Braised Red Cabbage


Because there was no real refrigeration, vegetables that last well in a root cellar were a staple of the Victorian table. This dish reheats well at 350 F for 20 minutes and can be made up to 5 days ahead of time.


  • 2 tablespoons vegetable oil
  • 2 tablespoons butter
  • 2 cups chopped onions
  • 4 pounds (2 kilograms) red cabbage, thinly sliced (about 16 cups)
  • 1 bay leaf
  • 2 teaspoons chopped fresh thyme
  • ½ teaspoon hot pepper flakes
  • 4 cloves
  • 1 bay leaf
  • Pinch allspice
  • 1 cup chicken stock
  • ½ cup red wine
  • ½ cup red wine vinegar
  • ¼ cup brown sugar
  • Salt and freshly ground pepper


Melt butter in a very large sauté pan over medium heat.
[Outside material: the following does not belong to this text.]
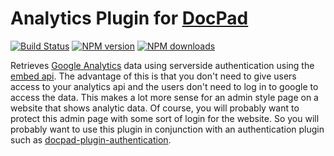 # Analytics Plugin for [DocPad](http://docpad.org)

[![Build Status](https://img.shields.io/travis/SteveMcArthur/docpad-plugin-authentication/master.svg)](https://travis-ci.org/SteveMcArthur/docpad-plugin-analytics "Check this project's build status on TravisCI")
[![NPM version](https://img.shields.io/npm/v/docpad-plugin-authentication.svg)](https://www.npmjs.com/package/docpad-plugin-analytics "View this project on NPM")
[![NPM downloads](https://img.shields.io/npm/dm/docpad-plugin-authentication.svg)](https://www.npmjs.com/package/docpad-plugin-analytics "View this project on NPM")

Retrieves [Google Analytics](https://www.google.com/analytics/) data using serverside authentication using the [embed api](https://ga-dev-tools.appspot.com/embed-api/server-side-authorization/). The advantage of this is that you don't need to give users access to your analytics api and the users don't need to log in to google to access the data. This makes a lot more sense for an admin style page on a website that shows analytic data. Of course, you will probably want to protect this admin page with some sort of login for the website. So you will probably want to use this plugin in conjunction with an authentication plugin such as [docpad-plugin-authentication](https://www.npmjs.com/package/docpad-plugin-authentication).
Add onions and cook for 3 minutes or until softened. Stir in cabbage and sauté for 8 minutes or until tender-crisp.

Add remaining ingredients, cover and simmer gently over low heat for 45 minutes or until flavours have combined and cabbage is very tender. Turn heat up to medium and simmer uncovered for 5 minutes longer or until liquid has almost entirely evaporated. Remove bay leaf and season with salt and pepper to taste. Serves 8.